How to Choose an E-Book Format for Education Publishing - dummies

How to Choose an E-Book Format for Education Publishing

Teachers and students can self-publish educational e-books for the iPad textbooks, storybooks, class assignments, and more. Create e-books for classroom iPad e-readers from any educational material, simply by converting that material to a compatible format.

The whole notion of education publishing is changing with the amazing growth of the Internet and technologies such as social networking. These days, anyone even the students in your class can express herself to a worldwide audience. Tools exist to make the process simple and to incorporate digital publishing into any grade level and academic discipline.

Remember those days you’d come to school with your assignment on a large sheet of cardboard, little pictures stuck randomly around it and punctuated with large headings you wrote with bold markers? There’s always a place for such hands-on work, and as a teacher, you should continue to encourage it wherever appropriate.

Parents and educators, however, should recognize that the landscape is changing at a rapid rate and that there are some compelling, digital alternatives that need to be incorporated into education.

With a little enthusiasm, creativity, and resolve, today may be the day you start helping your students develop their voices as expressive writers. In the immortal words of Mark Twain, “Apparently there is nothing that cannot happen today.” (Well, he also said, “Cauliflower is nothing but cabbage with a college education,” but that doesn’t seem to apply here.)
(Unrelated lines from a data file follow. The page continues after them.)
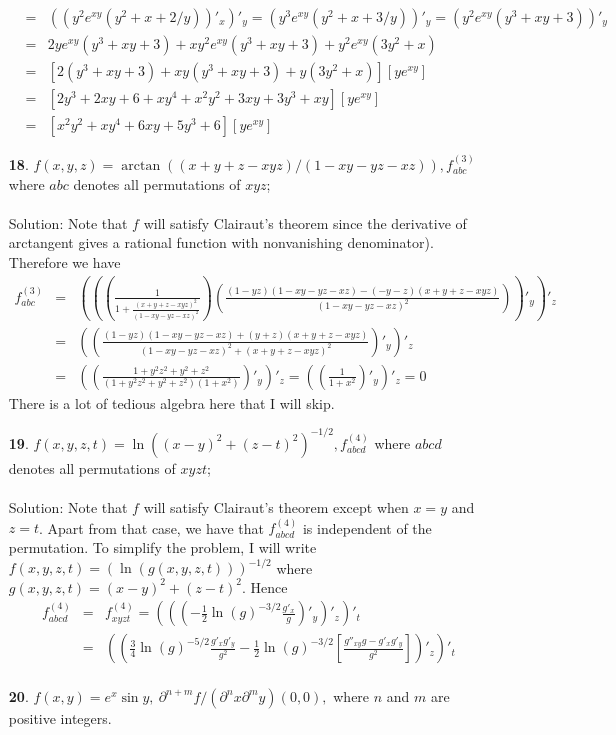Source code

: \documentclass[12pt]{amsbook}
\begin{document}
\begin{enumerate}
\begin{eqnarray*}
&=&((y^2e^{xy}(y^2+x+2/y))'_x)'_y=(y^3e^{xy}(y^2+x+3/y))'_y =(y^2e^{xy}(y^3+xy+3))'_y \\
&=&2ye^{xy}(y^3+xy+3)+xy^2e^{xy}(y^3+xy+3)+y^2e^{xy}(3y^2+x) \\
&=&[2(y^3+xy+3)+xy(y^3+xy+3)+y(3y^2+x)][ye^{xy}] \\
&=&[2y^3+2xy+6+xy^4+x^2y^2+3xy+3y^3+xy][ye^{xy}] \\
&=&[x^2y^2+xy^4+6xy+5y^3+6][ye^{xy}]
\end{eqnarray*}
\item[{\small\bf 18}.] $f(x,y,z)=\arctan((x+y+z-xyz)/(1-xy-yz-xz)), f^{(3)}_{abc}$ where $abc$ denotes all permutations of $xyz$;
\\
\\
{\sc Solution}: Note that $f$ will satisfy Clairaut's theorem since the derivative of arctangent gives a rational function with nonvanishing denominator). Therefore we have
\begin{eqnarray*}
f^{(3)}_{abc}&=&(((\frac{1}{1+\frac{(x+y+z-xyz)^2}{(1-xy-yz-xz)^2}})(\frac{(1-yz)(1-xy-yz-xz)-(-y-z)(x+y+z-xyz)}{(1-xy-yz-xz)^2}))'_y)'_z \\
&=&((\frac{(1-yz)(1-xy-yz-xz)+(y+z)(x+y+z-xyz)}{(1-xy-yz-xz)^2+(x+y+z-xyz)^2})'_y)'_z \\
&=&((\frac{1+y^2z^2+y^2+z^2}{(1+y^2z^2+y^2+z^2)(1+x^2)})'_y)'_z=((\frac{1}{1+x^2})'_y)'_z=0
\end{eqnarray*}
There is a lot of tedious algebra here that I will skip.
\item[{\small\bf 19}.] $f(x,y,z,t)=\ln((x-y)^2+(z-t)^2)^{-1/2}, f^{(4)}_{abcd}$ where $abcd$ denotes all permutations of $xyzt$;
\\
\\
{\sc Solution}: Note that $f$ will satisfy Clairaut's theorem except when $x=y$ and $z=t$. Apart from that case, we have that $f^{(4)}_{abcd}$ is independent of the permutation. To simplify the problem, I will write $f(x,y,z,t)=(\ln(g(x,y,z,t)))^{-1/2}$ where $g(x,y,z,t)=(x-y)^2+(z-t)^2$.
Hence
\begin{eqnarray*}
f^{(4)}_{abcd}&=&f^{(4)}_{xyzt}= (((-\frac{1}{2}\ln(g)^{-3/2}\frac{g'_x}{g})'_y)'_z)'_t \\
&=&((\frac{3}{4}\ln(g)^{-5/2}\frac{g'_xg'_y}{g^2}-\frac{1}{2}\ln(g)^{-3/2}[\frac{g''_{xy}g-g'_xg'_y}{g^2}])'_z)'_t \\
\end{eqnarray*}
\item[{\small\bf 20}.] $f(x,y)=e^x\sin y, \ \partial^{n+m}f/(\partial^n x \partial^m y)(0,0),$ where $n$ and $m$ are positive integers.

\end{enumerate}
\end{document}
Choosing an e-book format for education publish is admittedly a bit confusing. You have Pages documents that won’t open in Microsoft Word. Then there are Microsoft Word documents that don’t open in older versions of Word itself. You have HTML files that look all messed up wherever you open them. And, of course, PDF files . . . well, nobody wants you messing with their formats.

It’s important to understand the difference because it helps determine your options in creating e-books and other digital files and the apps you’ll use when reading them. Here are some of the common terms:

  • Documents: Unless they are very basic text files, most documents are associated with editing software. The most common formats include Word documents and, to a lesser degree, Pages documents. They are primarily designed to be opened and edited within the software that created them a fact everyone encounters at one time or another, when trying and failing to open that all-important e-mail attachment.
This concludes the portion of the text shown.